By Joseph Delisi, for RedEye
10:39 AM CDT, April 12, 2012
Giving out high fives, Chicago native and television star Danny Pudi received a deafening applause from fans at University of Illinois Chicago April 11 as he ran down aisle after aisle so attendees could smack his backside.
Pudi showed students on UIC's campus that his quirky, Indian character Abed from NBC's hit show, "Community," isn't so different in reality.
In honor of Asian American Awareness Month at UIC, Pudi discussed his unique bloodline as a bi-racial Polish and Indian child, as well as his life growing up in Chicago.
He screened his own presentation titled "Mixed-Up," where he took audience members down memory lane, to every odd intersection of his life where his parents "fell in love at the YMCA and had interracial babies," and when he attempted to be the scrawniest football player ever to step on the field. He even talked about when he used to write polish raps about ice cream.
"My mother named me Daniel after a Polish Christian album I was conceived to and Pudi is an Indian name given from my father and I think it translates to drum, but if you look it up on urban dictionary it also means 'female genitalia," he said. "These are just facts."
As a practitioner of statistics, Pudi further showed how rare his ethnic background is by the following analogy: the Chicago Cubs are 1,200 times more likely to win the World Series this year than the chances of a Polish-Indian child being born.

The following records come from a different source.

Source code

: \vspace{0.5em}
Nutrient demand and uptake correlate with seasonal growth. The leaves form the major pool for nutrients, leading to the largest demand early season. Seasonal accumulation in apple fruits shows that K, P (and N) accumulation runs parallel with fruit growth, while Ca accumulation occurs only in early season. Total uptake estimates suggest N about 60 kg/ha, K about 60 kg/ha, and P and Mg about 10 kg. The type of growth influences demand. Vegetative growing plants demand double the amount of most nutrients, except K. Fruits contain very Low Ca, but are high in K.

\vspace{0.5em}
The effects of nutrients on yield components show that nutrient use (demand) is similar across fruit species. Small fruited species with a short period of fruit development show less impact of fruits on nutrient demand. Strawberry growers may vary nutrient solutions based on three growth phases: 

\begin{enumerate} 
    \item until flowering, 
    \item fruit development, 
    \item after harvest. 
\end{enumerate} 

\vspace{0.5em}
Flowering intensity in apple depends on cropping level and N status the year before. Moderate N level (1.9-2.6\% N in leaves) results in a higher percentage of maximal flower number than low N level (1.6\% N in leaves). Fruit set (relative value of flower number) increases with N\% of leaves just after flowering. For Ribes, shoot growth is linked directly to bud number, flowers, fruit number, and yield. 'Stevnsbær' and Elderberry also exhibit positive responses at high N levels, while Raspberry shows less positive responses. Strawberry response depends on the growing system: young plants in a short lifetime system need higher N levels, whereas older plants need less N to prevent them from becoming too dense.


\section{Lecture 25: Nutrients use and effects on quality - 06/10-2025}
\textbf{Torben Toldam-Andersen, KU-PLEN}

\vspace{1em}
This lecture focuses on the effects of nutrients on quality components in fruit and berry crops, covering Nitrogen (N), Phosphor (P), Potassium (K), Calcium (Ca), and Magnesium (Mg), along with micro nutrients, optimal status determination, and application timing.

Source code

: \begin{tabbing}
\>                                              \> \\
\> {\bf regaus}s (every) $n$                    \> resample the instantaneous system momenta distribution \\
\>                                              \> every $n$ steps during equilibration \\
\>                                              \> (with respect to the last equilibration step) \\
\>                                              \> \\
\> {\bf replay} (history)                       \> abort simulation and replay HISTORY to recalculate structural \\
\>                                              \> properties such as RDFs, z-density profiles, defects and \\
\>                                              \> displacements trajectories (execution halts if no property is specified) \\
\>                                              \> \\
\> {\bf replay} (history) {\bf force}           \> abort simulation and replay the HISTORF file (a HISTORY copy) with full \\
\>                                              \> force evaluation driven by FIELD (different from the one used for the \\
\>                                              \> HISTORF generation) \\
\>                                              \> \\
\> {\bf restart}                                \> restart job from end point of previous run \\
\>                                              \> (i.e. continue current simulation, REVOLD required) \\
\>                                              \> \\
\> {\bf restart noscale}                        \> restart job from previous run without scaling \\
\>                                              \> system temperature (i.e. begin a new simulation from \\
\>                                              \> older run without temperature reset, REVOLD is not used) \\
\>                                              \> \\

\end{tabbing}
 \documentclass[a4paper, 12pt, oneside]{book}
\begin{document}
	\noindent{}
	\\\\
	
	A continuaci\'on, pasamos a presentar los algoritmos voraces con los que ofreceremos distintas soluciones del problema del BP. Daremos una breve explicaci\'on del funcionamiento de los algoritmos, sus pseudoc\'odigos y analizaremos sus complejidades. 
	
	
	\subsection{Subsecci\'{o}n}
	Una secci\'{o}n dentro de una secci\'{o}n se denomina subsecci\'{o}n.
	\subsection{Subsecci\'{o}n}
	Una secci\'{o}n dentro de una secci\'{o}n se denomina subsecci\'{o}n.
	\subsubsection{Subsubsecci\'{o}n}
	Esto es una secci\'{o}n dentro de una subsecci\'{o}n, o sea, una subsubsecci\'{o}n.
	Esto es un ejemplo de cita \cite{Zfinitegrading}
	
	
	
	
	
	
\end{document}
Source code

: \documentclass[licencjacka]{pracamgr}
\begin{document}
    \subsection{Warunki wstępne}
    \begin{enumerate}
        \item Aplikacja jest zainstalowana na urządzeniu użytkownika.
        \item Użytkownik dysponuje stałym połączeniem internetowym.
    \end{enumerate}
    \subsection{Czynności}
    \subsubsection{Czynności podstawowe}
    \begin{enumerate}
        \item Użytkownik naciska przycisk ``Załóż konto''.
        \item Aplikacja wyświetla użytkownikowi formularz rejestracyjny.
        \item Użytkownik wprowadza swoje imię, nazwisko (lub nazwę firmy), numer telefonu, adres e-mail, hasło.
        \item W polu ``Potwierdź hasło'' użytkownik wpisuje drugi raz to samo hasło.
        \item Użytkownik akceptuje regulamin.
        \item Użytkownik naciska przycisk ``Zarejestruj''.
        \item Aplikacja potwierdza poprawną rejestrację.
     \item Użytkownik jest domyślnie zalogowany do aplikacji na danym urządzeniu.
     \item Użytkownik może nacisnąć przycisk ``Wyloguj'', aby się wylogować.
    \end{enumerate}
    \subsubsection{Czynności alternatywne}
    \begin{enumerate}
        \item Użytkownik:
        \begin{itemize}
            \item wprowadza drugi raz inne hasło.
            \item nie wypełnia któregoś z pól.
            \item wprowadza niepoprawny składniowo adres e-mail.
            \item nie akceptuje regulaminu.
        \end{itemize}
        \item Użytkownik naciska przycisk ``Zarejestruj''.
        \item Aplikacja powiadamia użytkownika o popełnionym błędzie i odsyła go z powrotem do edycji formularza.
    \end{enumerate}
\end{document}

And that's quite a task in itself.
"I'm pleased with my interracial plight," he added. "It has influenced all my character identities and character work that has made me successful."
UIC student Kim Diego could relate to Pudi's multicultural heritage.
"It can be weird with multiple ethnicities," Diego said. "I'm half Puerto-Rican, half Chinese, so its refreshing to hear someone else discuss their unique cultural background."
As a Chicago born, Second City and Marquette graduate, Pudi is better known for his role as the imaginative Abed on "Community." A fan-favorite, the show chronicles the goofy and absurd interactions between students and faculty at a community college in Colorado.
For the "Community" fans at the event, Pudi said, "You will see a lot more of 'Evil Abed' coming up soon." He also discussed how the change of character for him was a terrifying, yet thrilling experience for him.
"On set, I don't always know how it's going to pan out," he said. "That's really exciting too, unlike most comedy shows right now, it's really refreshing to be on show [where] we don't know what's going to happen week-to-week, even as actors."
When fans of "Community" were in uproar a few months ago as a result of NBC pulling the show from its 2011-12 mid-season schedule, Pudi said he was in shock by the support.
"The fan base is amazing, it's really interesting to see what crazy videos fans come up with," he said. "Somebody recently told me, that there is a "Community" porn in the making."